Ainsi, et au regard du droit communautaire dans son ensemble, la notion d’entreprise de « tendance » n’aurait pu être retenue dans le cadre de l’affaire « Baby-Loup » que vous citez, que, d’une part, si celle-ci avait été considérée comme une organisation « philosophique non confessionnelle »1 ; d’autre part, si la France avait adopté une législation spécifique au moment de la transposition de la directive du 27 novembre 2000.

Cela n’a pas été le cas parce que notre jurisprudence française actuelle, constante et se voulant respectueuse du principe constitutionnel de laïcité, circonscrit les règles spécifiques relatives aux entreprises de « tendance » aux associations religieuses ou aux établissements d’enseignement privé relevant d’une religion déterminée. La doctrine admet également comme entreprises « de tendance », les partis politiques et les syndicats ou les associations spécifiques ayant pour objet essentiel la promotion d’une doctrine.
Pour conclure sur ce point, vous me permettrez de citer le Doyen Waquet : « Le problème des signes religieux dans l'entreprise a pu prendre une certaine acuité à raison d'un accroissement du fondamentalisme qui affecte toutes les religions et qui contredit, paradoxalement, une montée de l'indifférence religieuse. Il ne paraît pas nécessaire de recourir pour autant à de nouveaux outils législatifs ou règlementaires. Le régime légal actuel permet, sous le contrôle du juge, de cantonner les excès de zèle religieux au sein des entreprises, sans porter atteinte à la liberté religieuse afin de favoriser une laïcité nécessaire à la vie en commun des citoyens de la République. »
Dans un second point, vous prétendez que, dans son guide sur « la gestion du fait religieux dans l’entreprise privée », l’Observatoire de la laïcité « confond à plusieurs reprises la liberté de manifester sa religion et la liberté de conscience » et affirmez que la Cour européenne des droits de l’homme « a reconnu que les partisans de la laïcité exprimaient des convictions au sens de l’article 9 de la Convention, article applicable en droit français, avec une valeur supérieure à la loi. »

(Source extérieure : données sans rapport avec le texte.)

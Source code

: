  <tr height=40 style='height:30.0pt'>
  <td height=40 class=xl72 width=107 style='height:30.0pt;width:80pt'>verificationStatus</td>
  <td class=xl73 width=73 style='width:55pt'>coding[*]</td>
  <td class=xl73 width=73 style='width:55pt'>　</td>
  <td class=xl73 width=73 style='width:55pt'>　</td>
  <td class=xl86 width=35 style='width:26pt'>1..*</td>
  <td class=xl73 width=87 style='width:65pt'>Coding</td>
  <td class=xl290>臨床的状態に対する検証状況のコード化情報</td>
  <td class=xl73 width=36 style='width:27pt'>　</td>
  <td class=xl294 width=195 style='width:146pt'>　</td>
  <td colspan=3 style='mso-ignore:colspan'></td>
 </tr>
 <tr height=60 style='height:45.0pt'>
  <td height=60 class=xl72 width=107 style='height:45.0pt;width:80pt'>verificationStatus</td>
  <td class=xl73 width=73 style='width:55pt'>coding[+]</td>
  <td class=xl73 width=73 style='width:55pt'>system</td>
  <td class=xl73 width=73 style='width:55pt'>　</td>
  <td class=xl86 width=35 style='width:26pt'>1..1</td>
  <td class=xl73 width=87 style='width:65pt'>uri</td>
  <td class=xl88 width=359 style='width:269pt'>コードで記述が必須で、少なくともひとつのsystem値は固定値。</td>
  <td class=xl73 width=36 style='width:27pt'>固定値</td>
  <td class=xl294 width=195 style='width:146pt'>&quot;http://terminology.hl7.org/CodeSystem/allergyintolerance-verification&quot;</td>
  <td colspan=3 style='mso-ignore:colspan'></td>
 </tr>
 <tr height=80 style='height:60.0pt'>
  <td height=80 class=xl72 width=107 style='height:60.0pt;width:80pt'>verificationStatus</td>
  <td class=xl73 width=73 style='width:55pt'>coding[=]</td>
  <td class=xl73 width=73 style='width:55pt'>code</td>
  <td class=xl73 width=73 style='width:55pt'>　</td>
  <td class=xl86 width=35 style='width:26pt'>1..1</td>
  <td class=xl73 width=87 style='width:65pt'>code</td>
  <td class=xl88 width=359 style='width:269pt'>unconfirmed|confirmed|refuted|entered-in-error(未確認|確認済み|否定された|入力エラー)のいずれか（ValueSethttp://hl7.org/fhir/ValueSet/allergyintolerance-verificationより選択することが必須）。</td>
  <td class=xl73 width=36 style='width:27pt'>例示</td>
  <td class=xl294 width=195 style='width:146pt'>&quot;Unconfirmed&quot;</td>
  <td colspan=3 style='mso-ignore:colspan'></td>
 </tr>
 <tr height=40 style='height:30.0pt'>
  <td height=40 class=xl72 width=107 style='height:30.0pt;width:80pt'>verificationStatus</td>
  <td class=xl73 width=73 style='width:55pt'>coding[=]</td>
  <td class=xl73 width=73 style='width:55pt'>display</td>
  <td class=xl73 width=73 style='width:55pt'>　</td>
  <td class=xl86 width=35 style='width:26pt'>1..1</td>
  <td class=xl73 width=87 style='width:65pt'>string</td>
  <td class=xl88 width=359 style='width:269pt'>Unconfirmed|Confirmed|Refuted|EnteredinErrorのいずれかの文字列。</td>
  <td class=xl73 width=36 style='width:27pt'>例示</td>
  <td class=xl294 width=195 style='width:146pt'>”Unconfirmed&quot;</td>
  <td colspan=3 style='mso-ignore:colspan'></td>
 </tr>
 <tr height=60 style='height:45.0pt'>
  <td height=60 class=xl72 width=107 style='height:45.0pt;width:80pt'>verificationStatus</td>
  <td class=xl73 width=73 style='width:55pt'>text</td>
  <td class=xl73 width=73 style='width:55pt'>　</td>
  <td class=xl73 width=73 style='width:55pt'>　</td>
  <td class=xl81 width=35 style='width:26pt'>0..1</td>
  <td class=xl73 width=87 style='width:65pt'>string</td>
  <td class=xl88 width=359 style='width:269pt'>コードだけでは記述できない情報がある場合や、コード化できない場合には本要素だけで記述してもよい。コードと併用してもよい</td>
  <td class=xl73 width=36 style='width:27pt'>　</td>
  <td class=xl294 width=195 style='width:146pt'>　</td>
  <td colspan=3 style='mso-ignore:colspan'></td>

Vous faites ainsi allusion à l’arrêt de la Cour européenne des droits de l’homme Lautsi et autres c. Italie, dite « affaire des crucifix italiens », dans lequel elle reconnaissait effectivement la laïcité en tant que conviction philosophique protégée par l’article 9 de la Convention européenne des droits de l’homme.
Cependant, vous omettez de préciser que cette affaire ne concernait pas la France mais l’Italie, où le concept de laïcité n’est pas le même. Or, la Cour européenne des droits de l’homme est très claire sur ce point : il n’existe pas de standard européen et l’attitude à l’égard de la laïcité et de la liberté de religion varie considérablement d’un État à un autre. Ainsi, cet arrêt et ses conséquences ne sont aucunement transposables à la France.
De fait, si l’on se réfère à la loi du 9 décembre 1905, la reconnaissance d’une « tendance laïque » dans tout organisme privé apparaît contestée par notre principe de laïcité lui-même. En effet, en France, la laïcité s’inscrit dès son origine comme un principe supérieur et non comme une simple opinion. La laïcité est devenue un principe constitutionnel d’organisation de l’Etat. Si la laïcité était une simple « tendance », elle serait dévaluée et réduite à un choix qui ne serait plus le principe constitutionnel partagé par tous.

Espérant avoir répondu à vos interrogations sur ces deux points juridiques, je vous prie de recevoir, Monsieur le Président, mes sincères salutations.